Absolument pas. Ça, c’est bien une chose qui ne m’arrive jamais ! C’est d’ailleurs la raison pour laquelle je n’ai jamais peur lors d’une première : je ne sais pas ce qu’il va se passer (alors je suis juste curieux). Malheureusement, mon système s’effondre quand je continue de jouer. A la deuxième, j’ai un peu peur, à la troisième, encore un petit peu plus, etc. J’ai peur parce que je sais un peu ce qu’il va se passer (par rapport aux spectateurs qui viennent pour la première fois) et que j’ai peur de ne pas arriver à, de nouveau, être vierge, à « improviser ». Car jouer, comme dit Bob Wilson, c’est improviser.

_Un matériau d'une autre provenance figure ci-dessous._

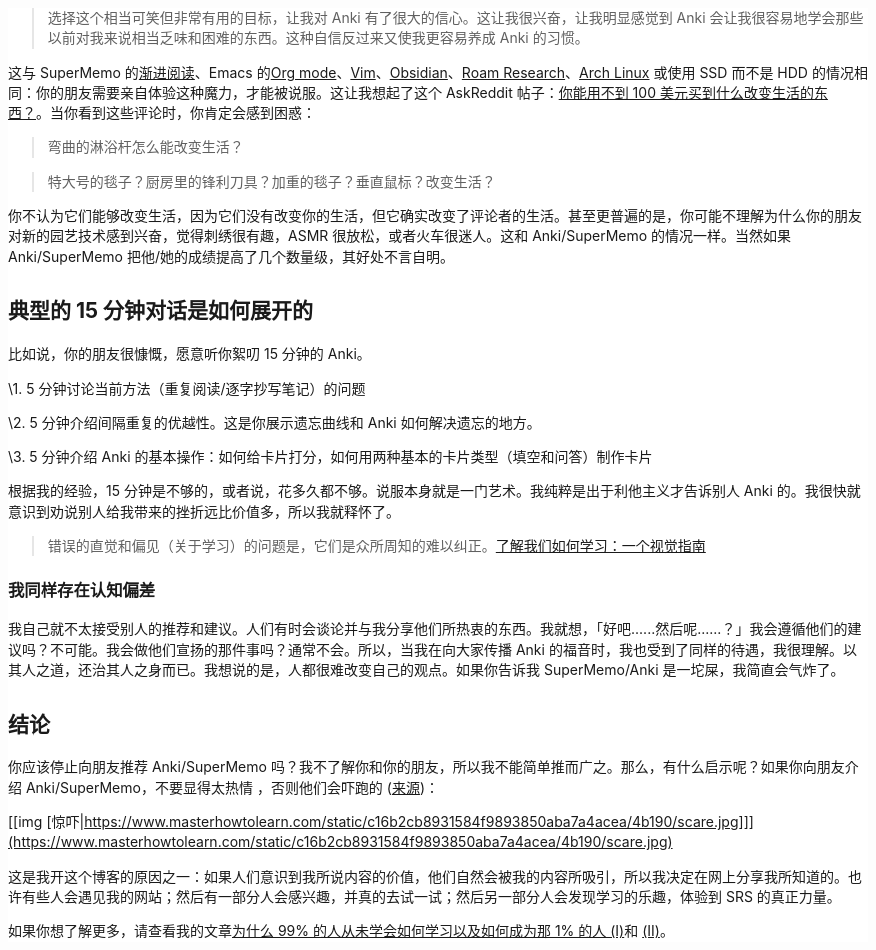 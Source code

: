 >

> 选择这个相当可笑但非常有用的目标，让我对 Anki 有了很大的信心。这让我很兴奋，让我明显感觉到 Anki 会让我很容易地学会那些以前对我来说相当乏味和困难的东西。这种自信反过来又使我更容易养成 Anki 的习惯。

这与 SuperMemo 的[渐进阅读](https://supermemo.guru/wiki/Incremental_reading_step_by_step)、Emacs 的[Org mode](https://orgmode.org/)、[Vim](https://www.vim.org/)、[Obsidian](https://obsidian.md/)、[Roam Research](https://roamresearch.com/)、[Arch Linux](https://www.archlinux.org/) 或使用 SSD 而不是 HDD 的情况相同：你的朋友需要亲自体验这种魔力，才能被说服。这让我想起了这个 AskReddit 帖子：[你能用不到 100 美元买到什么改变生活的东西？](https://www.reddit.com/r/AskReddit/comments/hvbvpz/what_life_changing_item_can_you_buy_for_less_than/)。当你看到这些评论时，你肯定会感到困惑：

> 弯曲的淋浴杆怎么能改变生活？

>

> 特大号的毯子？厨房里的锋利刀具？加重的毯子？垂直鼠标？改变生活？

你不认为它们能够改变生活，因为它们没有改变你的生活，但它确实改变了评论者的生活。甚至更普遍的是，你可能不理解为什么你的朋友对新的园艺技术感到兴奋，觉得刺绣很有趣，ASMR 很放松，或者火车很迷人。这和 Anki/SuperMemo 的情况一样。当然如果 Anki/SuperMemo 把他/她的成绩提高了几个数量级，其好处不言自明。

## 典型的 15 分钟对话是如何展开的

比如说，你的朋友很慷慨，愿意听你絮叨 15 分钟的 Anki。

\1. 5 分钟讨论当前方法（重复阅读/逐字抄写笔记）的问题

\2. 5 分钟介绍间隔重复的优越性。这是你展示遗忘曲线和 Anki 如何解决遗忘的地方。

\3. 5 分钟介绍 Anki 的基本操作：如何给卡片打分，如何用两种基本的卡片类型（填空和问答）制作卡片

根据我的经验，15 分钟是不够的，或者说，花多久都不够。说服本身就是一门艺术。我纯粹是出于利他主义才告诉别人 Anki 的。我很快就意识到劝说别人给我带来的挫折远比价值多，所以我就释怀了。

> 错误的直觉和偏见（关于学习）的问题是，它们是众所周知的难以纠正。[了解我们如何学习：一个视觉指南](https://www.learningscientists.org/book)

### 我同样存在认知偏差

我自己就不太接受别人的推荐和建议。人们有时会谈论并与我分享他们所热衷的东西。我就想，「好吧......然后呢......？」我会遵循他们的建议吗？不可能。我会做他们宣扬的那件事吗？通常不会。所以，当我在向大家传播 Anki 的福音时，我也受到了同样的待遇，我很理解。以其人之道，还治其人之身而已。我想说的是，人都很难改变自己的观点。如果你告诉我 SuperMemo/Anki 是一坨屎，我简直会气炸了。

## 结论

你应该停止向朋友推荐 Anki/SuperMemo 吗？我不了解你和你的朋友，所以我不能简单推而广之。那么，有什么启示呢？如果你向朋友介绍 Anki/SuperMemo，不要显得太热情 ，否则他们会吓跑的 ([来源](https://www.reddit.com/r/gaming/comments/ccr8c8/take_your_time_you_got_this/))：

[[img [惊吓|https://www.masterhowtolearn.com/static/c16b2cb8931584f9893850aba7a4acea/4b190/scare.jpg]]](https://www.masterhowtolearn.com/static/c16b2cb8931584f9893850aba7a4acea/4b190/scare.jpg)

这是我开这个博客的原因之一：如果人们意识到我所说内容的价值，他们自然会被我的内容所吸引，所以我决定在网上分享我所知道的。也许有些人会遇见我的网站；然后有一部分人会感兴趣，并真的去试一试；然后另一部分人会发现学习的乐趣，体验到 SRS 的真正力量。

如果你想了解更多，请查看我的文章[为什么 99% 的人从未学会如何学习以及如何成为那 1% 的人 (I)](https://www.masterhowtolearn.com/2020-03-19-why-99-people-never-learned-how-to-learn-and-how-to-become-that-1-i)和 [(II)](https://www.masterhowtolearn.com/2020-03-19-why-99-people-never-learned-how-to-learn-and-how-to-become-that-1-i)。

Je m'occupe de vous personnellement, c'est un titre choisi parmi quels autres ?

Je ne me souviens plus. Tu étais là, non ? Y en avait plein, de titres. Un truc avec « sans tambour ni trompette »… Et puis Ribes est passé et il a dit : « Ah non, celui-ci est mieux ! » J’aime bien quand les directeurs de théâtre ont de l’instinct. C’est d’ailleurs pour ça qu’on le gardera sûrement : ce titre a plu à Jean-Michel Ribes !

Quel serait aujourd'hui le plus juste ?

Le titre le plus juste est évidemment celui de mon spectacle actuel : – je peux / – oui



– Que verra-t-on quand on verra Je m'occupe de vous personnellement ?

Eh, bien, ce que vous voulez. Le client est roi. Et la maison cherche à le satisfaire. On fera une étude de marché, on étudiera le contexte, les manques, les créneaux et on essayera de donner au public ce qui le satisfera. Qu’est-ce que vous voulez que je vous dise ? Tout le monde fait ça.



– Y-N G est-il comédien ? Performer, auteur, poète, danseur, exhibitionniste, acrobate ?

J’aimerais bien. Comme je fais semblant en tout, on dira comédien. Ce n’est pas que jouer n’a pas à voir avec la vérité, ah, non, non, je pense que ça a beaucoup à voir avec la vérité, dans un sens ou dans un autre. Mais tenons-nous en, pour ne pas faire une thèse, à cette idée de « faire semblant ». On pourrait dire aussi : faux modeste.



– Comment Y-N G conçoit, réalise, écrit-il un objet comme celui-là ? D'où viennent les idées ? Les mots, la forme, les images ? Sait-il quel en sera le dernier mot ?

Non. C’est en forgeant qu’on devient forgeron et je n’ai encore jamais réussi que la préparation d’un travail soit le travail. Non, pour moi, préparer un travail est très ennuyeux. Je ne reprends vie, comme une plante, que sur un plateau. Enfin, l’eau coule, ruisselle. L’eau du vivant… Comme disaient les Grecs, Eros, Erao voulait dire à l’origine je verse…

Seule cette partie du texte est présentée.